Gerard Hutch (59), last of The Paddocks, Clontarf, Dublin 3, denies the murder of Mr Byrne (33) during a boxing weigh-in at the Regency Hotel on February 5th, 2016.

In his direct evidence last week, Dowdall testified that Gerard Hutch told him in a park several days after the Regency attack, in or around February 8th 2016, that he and another man had shot Mr Byrne at the hotel.

The former politician testified that the accused said he "wasn't happy about shooting the young lad David Byrne and David Byrne being killed".

Asked by prosecution counsel Sean Gillane SC if Mr Hutch had said who had shot Mr Byrne at the Regency Hotel in 2016, Dowdall replied: "He said it was him and 'Mago' Gately".

'Two big lies'

Mr Grehan, representing Mr Hutch, opened his cross-examination last Tuesday by telling Dowdall that he wanted to be "very clear" that the defence position was that the witness had told "two big lies" to the court, namely that his client had collected keys cards for a room at the Regency Hotel from Dowdall and his father on Richmond Road on February 4th 2016 and that Gerard Hutch had "confessed" to him in a park several days later.

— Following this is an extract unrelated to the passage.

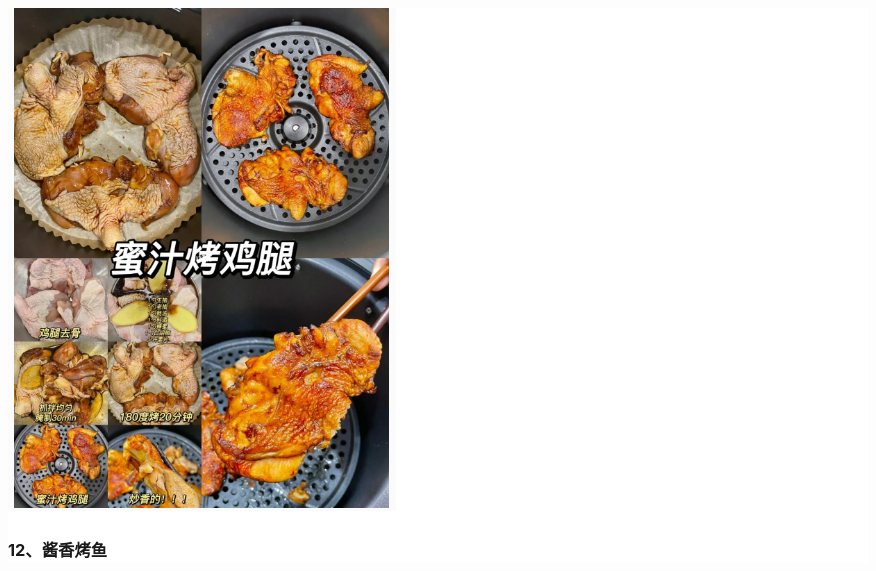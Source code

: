 ![image-20221011182945473](%E7%A9%BA%E6%B0%94%E7%82%B8%E9%94%85%E9%A3%9F%E8%B0%B1.assets/image-20221011182945473-166548418670044.png)

### 12、酱香烤鱼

Mr Grehan put it to Dowdall that he was lying about the park. "The park is not a lie," replied Dowdall.

Dowdall will continue his cross-examination before presiding judge Ms Justice Tara Burns sitting with Judge Sarah Berkeley and Judge Grainne Malone.

Dowdall (44) with an address at Navan Road, Cabra, Dublin 7 was due to stand trial for Mr Byrne's murder alongside Gerard Hutch but pleaded guilty in advance of the trial to a lesser charge of facilitating the Hutch gang by making a hotel room available for use by the perpetrators the night before the attack.

Mr Hutch's two co-accused - Paul Murphy (61), of Cherry Avenue, Swords, Co Dublin and Jason Bonney (50), of Drumnigh Wood, Portmarnock, Dublin 13 have pleaded not guilty to participating in or contributing to the murder of David Byrne by providing access to motor vehicles on February 5th, 2016.